## AIM OF THE TASK
Copy every record verbatim but exclude the pictures.

═════ DATA IN THIS EXERCISE

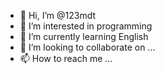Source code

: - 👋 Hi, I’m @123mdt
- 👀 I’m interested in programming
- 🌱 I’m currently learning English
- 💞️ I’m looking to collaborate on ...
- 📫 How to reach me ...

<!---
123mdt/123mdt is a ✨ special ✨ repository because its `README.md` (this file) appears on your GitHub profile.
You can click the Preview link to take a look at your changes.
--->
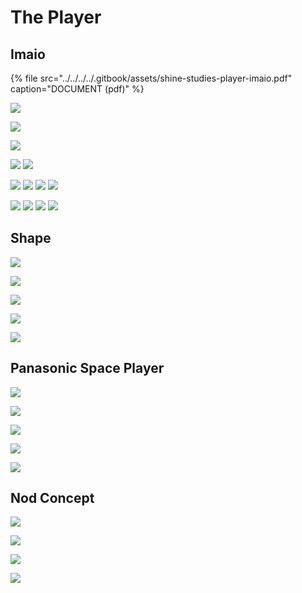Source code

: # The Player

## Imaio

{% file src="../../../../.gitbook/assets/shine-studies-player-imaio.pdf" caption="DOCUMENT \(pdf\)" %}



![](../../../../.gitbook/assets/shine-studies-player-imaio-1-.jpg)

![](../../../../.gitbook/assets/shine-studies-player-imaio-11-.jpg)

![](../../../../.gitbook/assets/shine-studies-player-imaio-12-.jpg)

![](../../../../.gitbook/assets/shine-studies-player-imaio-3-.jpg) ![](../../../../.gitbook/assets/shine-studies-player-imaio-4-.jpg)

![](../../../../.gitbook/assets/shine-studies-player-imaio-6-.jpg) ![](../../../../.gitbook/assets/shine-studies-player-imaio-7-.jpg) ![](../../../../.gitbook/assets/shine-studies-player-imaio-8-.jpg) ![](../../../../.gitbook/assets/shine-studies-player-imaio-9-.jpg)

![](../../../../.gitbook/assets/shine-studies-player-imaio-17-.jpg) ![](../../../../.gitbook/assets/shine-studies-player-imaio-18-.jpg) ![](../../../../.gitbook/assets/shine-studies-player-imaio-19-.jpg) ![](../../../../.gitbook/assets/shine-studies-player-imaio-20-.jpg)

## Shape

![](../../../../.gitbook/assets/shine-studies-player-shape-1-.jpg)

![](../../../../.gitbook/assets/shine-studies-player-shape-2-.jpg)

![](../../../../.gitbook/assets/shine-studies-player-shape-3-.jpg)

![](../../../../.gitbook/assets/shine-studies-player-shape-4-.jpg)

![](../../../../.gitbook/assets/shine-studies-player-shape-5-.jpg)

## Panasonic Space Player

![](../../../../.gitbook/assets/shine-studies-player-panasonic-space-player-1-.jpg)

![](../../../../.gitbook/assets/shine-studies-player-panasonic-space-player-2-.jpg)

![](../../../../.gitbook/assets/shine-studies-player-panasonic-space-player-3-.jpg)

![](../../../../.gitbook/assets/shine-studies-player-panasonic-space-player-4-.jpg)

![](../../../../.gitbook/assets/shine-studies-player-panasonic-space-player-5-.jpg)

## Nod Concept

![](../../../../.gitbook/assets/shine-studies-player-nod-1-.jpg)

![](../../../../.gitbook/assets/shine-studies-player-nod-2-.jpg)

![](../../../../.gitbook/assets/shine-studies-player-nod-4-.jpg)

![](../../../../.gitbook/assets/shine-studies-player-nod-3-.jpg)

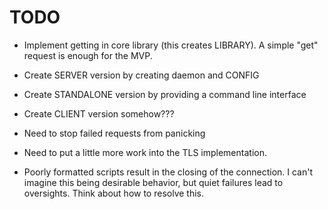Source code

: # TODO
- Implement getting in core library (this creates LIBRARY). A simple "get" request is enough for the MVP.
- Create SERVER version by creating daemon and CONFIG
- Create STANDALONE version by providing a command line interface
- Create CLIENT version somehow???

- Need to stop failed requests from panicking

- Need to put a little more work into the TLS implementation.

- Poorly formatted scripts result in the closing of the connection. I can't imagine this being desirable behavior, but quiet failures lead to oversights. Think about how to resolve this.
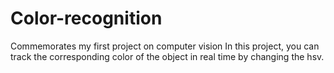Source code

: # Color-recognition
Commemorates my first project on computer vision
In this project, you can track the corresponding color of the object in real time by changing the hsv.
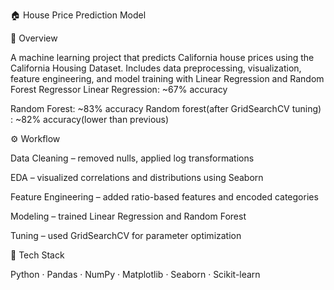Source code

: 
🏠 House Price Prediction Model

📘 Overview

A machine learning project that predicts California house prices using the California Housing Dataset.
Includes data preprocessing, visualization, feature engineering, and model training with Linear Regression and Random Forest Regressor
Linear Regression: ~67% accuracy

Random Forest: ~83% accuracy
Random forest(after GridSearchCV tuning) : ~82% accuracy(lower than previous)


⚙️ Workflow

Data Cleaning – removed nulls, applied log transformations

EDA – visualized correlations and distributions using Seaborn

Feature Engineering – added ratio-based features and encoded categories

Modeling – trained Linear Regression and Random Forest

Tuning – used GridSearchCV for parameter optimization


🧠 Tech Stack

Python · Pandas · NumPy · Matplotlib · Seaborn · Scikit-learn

══════════

## ANSWER TO THE EXERCISE
Source code

: - 👋 Hi, I’m @123mdt
- 👀 I’m interested in programming
- 🌱 I’m currently learning English
- 💞️ I’m looking to collaborate on ...
- 📫 How to reach me ...

<!---
123mdt/123mdt is a ✨ special ✨ repository because its `README.md` (this file) appears on your GitHub profile.
You can click the Preview link to take a look at your changes.
--->
Source code

: # The Player

## Imaio

{% file src="../../../../.gitbook/assets/shine-studies-player-imaio.pdf" caption="DOCUMENT \(pdf\)" %}



![](../../../../.gitbook/assets/shine-studies-player-imaio-1-.jpg)

![](../../../../.gitbook/assets/shine-studies-player-imaio-11-.jpg)

![](../../../../.gitbook/assets/shine-studies-player-imaio-12-.jpg)

![](../../../../.gitbook/assets/shine-studies-player-imaio-3-.jpg) ![](../../../../.gitbook/assets/shine-studies-player-imaio-4-.jpg)

![](../../../../.gitbook/assets/shine-studies-player-imaio-6-.jpg) ![](../../../../.gitbook/assets/shine-studies-player-imaio-7-.jpg) ![](../../../../.gitbook/assets/shine-studies-player-imaio-8-.jpg) ![](../../../../.gitbook/assets/shine-studies-player-imaio-9-.jpg)

![](../../../../.gitbook/assets/shine-studies-player-imaio-17-.jpg) ![](../../../../.gitbook/assets/shine-studies-player-imaio-18-.jpg) ![](../../../../.gitbook/assets/shine-studies-player-imaio-19-.jpg) ![](../../../../.gitbook/assets/shine-studies-player-imaio-20-.jpg)

## Shape

![](../../../../.gitbook/assets/shine-studies-player-shape-1-.jpg)

![](../../../../.gitbook/assets/shine-studies-player-shape-2-.jpg)

![](../../../../.gitbook/assets/shine-studies-player-shape-3-.jpg)

![](../../../../.gitbook/assets/shine-studies-player-shape-4-.jpg)

![](../../../../.gitbook/assets/shine-studies-player-shape-5-.jpg)

## Panasonic Space Player

![](../../../../.gitbook/assets/shine-studies-player-panasonic-space-player-1-.jpg)

![](../../../../.gitbook/assets/shine-studies-player-panasonic-space-player-2-.jpg)

![](../../../../.gitbook/assets/shine-studies-player-panasonic-space-player-3-.jpg)

![](../../../../.gitbook/assets/shine-studies-player-panasonic-space-player-4-.jpg)

![](../../../../.gitbook/assets/shine-studies-player-panasonic-space-player-5-.jpg)

## Nod Concept

![](../../../../.gitbook/assets/shine-studies-player-nod-1-.jpg)

![](../../../../.gitbook/assets/shine-studies-player-nod-2-.jpg)

![](../../../../.gitbook/assets/shine-studies-player-nod-4-.jpg)

![](../../../../.gitbook/assets/shine-studies-player-nod-3-.jpg)

Source code

: # TODO
- Implement getting in core library (this creates LIBRARY). A simple "get" request is enough for the MVP.
- Create SERVER version by creating daemon and CONFIG
- Create STANDALONE version by providing a command line interface
- Create CLIENT version somehow???

- Need to stop failed requests from panicking

- Need to put a little more work into the TLS implementation.

- Poorly formatted scripts result in the closing of the connection. I can't imagine this being desirable behavior, but quiet failures lead to oversights. Think about how to resolve this.
Source code

: # Color-recognition
Commemorates my first project on computer vision
In this project, you can track the corresponding color of the object in real time by changing the hsv.
Source code

: 
🏠 House Price Prediction Model

📘 Overview

A machine learning project that predicts California house prices using the California Housing Dataset.
Includes data preprocessing, visualization, feature engineering, and model training with Linear Regression and Random Forest Regressor
Linear Regression: ~67% accuracy

Random Forest: ~83% accuracy
Random forest(after GridSearchCV tuning) : ~82% accuracy(lower than previous)


⚙️ Workflow

Data Cleaning – removed nulls, applied log transformations

EDA – visualized correlations and distributions using Seaborn

Feature Engineering – added ratio-based features and encoded categories

Modeling – trained Linear Regression and Random Forest

Tuning – used GridSearchCV for parameter optimization


🧠 Tech Stack

Python · Pandas · NumPy · Matplotlib · Seaborn · Scikit-learn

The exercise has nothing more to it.